Saved entries

........

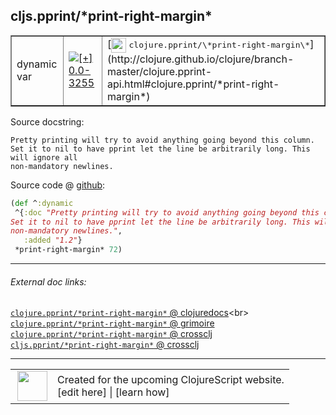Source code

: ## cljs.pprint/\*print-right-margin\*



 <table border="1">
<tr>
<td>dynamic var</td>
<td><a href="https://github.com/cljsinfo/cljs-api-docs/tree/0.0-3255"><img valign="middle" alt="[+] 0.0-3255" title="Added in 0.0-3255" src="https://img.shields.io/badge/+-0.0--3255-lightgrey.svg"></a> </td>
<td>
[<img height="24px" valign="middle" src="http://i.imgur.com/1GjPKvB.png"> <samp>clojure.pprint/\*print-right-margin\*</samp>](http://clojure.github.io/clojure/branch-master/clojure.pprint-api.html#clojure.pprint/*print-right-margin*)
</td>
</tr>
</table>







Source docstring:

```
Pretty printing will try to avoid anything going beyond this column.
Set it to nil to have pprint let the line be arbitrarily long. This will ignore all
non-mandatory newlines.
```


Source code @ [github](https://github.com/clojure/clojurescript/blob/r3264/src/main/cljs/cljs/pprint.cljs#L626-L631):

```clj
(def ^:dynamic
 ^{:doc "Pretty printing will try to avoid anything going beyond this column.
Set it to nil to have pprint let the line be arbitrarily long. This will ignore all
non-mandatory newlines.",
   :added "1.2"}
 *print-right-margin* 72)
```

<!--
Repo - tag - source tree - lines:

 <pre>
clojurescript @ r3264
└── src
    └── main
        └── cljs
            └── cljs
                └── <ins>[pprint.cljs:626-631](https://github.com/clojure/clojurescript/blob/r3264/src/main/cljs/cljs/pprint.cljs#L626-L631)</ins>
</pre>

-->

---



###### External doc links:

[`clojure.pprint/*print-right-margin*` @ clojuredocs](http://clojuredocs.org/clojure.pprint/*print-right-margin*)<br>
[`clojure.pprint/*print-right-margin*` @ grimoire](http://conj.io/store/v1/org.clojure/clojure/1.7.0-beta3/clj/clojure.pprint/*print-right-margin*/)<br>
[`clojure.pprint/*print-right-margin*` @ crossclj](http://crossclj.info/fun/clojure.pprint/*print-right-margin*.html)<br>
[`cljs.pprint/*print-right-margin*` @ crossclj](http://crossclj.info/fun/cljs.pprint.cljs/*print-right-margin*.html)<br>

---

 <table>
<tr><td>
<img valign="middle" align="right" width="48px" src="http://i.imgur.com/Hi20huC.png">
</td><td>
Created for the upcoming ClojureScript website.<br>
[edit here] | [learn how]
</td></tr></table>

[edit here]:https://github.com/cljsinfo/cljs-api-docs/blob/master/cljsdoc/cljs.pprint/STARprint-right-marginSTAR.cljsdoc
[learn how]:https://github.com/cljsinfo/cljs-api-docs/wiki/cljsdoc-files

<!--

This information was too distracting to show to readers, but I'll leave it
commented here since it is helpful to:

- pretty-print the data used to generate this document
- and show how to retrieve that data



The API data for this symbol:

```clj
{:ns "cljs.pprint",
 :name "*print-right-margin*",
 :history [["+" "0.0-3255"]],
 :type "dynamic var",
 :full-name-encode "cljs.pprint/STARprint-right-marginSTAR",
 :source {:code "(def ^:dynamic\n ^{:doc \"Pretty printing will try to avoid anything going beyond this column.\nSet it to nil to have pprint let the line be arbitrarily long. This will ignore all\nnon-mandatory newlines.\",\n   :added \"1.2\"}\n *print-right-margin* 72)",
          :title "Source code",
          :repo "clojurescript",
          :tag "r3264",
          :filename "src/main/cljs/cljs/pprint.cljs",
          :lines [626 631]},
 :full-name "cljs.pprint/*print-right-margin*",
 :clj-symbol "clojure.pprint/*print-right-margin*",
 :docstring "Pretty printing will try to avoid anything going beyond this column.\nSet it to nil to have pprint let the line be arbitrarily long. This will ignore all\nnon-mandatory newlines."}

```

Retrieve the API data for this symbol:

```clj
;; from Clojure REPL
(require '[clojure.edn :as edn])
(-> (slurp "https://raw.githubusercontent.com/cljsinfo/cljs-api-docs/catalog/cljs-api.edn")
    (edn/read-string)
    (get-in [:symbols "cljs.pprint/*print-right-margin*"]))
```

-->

........

• **WHAT YOU WILL DO**:
Every line in the data above that contains "docstring" needs to be copied.

• **SOLVED EXERCISE**:
Source docstring:
 :docstring "Pretty printing will try to avoid anything going beyond this column.\nSet it to nil to have pprint let the line be arbitrarily long. This will ignore all\nnon-mandatory newlines."}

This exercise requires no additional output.